After decades in the biz, troubadour Hugh Oliver is ready for his close-up.
THE BALLAD OF HUGH (Marco DiFelice) Opens Tuesday (October 23) at the Royal Cinema. See times. Rating: NNN
Despite a lifetime of near-breakthroughs - Anne Murray almost recorded one of his songs - artistic glory has eluded local octogenarian troubadour Hugh Oliver. But he keeps plugging away, writing witty, pithy poems and lyrics about love and death, and performing every Friday at the Tranzac.
The Ballad Of Hugh, directed by Oliver's friend, producer and biggest fan, Marco DiFelice, seems designed to thrust Oliver into some new sphere of success. But, as DiFelice himself muses in the film's largely superfluous voice-over, success probably means more to him than it does to Oliver, who's pretty content with his gigs, bridge club and Saturday dinner dates at Swiss Chalet with his ex (conspicuously absent from the film).

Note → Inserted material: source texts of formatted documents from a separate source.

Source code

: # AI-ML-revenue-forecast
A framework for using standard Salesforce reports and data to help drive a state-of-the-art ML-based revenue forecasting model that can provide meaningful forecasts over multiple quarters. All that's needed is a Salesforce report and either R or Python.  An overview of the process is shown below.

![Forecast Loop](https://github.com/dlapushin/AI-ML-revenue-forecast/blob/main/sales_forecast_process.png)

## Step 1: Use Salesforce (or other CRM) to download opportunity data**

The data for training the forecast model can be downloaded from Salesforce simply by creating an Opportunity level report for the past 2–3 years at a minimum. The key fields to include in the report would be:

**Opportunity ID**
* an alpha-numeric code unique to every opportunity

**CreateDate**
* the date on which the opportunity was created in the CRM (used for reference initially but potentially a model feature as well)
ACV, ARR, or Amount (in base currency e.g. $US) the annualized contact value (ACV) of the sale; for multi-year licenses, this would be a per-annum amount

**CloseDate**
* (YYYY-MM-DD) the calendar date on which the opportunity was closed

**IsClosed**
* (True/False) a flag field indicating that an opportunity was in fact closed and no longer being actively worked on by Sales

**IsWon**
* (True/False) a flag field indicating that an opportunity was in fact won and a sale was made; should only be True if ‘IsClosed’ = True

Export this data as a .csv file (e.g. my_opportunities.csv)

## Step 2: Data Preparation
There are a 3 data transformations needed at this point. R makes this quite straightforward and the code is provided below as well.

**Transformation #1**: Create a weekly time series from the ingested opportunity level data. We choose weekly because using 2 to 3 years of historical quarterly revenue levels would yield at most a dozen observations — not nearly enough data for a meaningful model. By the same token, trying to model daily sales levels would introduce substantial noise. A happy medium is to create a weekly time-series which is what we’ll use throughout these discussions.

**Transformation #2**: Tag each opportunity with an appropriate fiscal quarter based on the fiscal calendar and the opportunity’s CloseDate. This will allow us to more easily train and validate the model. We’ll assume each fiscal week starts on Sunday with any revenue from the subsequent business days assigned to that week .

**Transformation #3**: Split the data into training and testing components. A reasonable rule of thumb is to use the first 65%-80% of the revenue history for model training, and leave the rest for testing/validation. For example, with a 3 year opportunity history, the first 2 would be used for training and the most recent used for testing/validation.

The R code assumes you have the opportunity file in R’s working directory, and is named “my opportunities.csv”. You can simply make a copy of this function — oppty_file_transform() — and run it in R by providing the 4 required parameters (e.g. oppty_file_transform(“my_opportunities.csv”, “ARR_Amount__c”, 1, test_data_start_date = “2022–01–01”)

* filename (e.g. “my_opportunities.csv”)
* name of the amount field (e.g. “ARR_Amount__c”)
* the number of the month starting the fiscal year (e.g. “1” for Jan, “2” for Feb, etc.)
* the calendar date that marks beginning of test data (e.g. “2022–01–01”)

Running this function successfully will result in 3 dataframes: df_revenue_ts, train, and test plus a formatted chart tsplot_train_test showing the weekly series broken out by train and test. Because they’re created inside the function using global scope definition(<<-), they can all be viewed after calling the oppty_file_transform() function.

Built around the two-day recording session DiFelice arranged for Oliver's debut CD (the session musicians include Polaris Prize winner Patrick Watson and a couple of Oliver's grandchildren), the film is an amiable profile, but it lacks structure, scope and momentum. Even at a slender 68 minutes, the smattering of animated sequences and cheesy special effects feel more like padding than elements integral to the subject.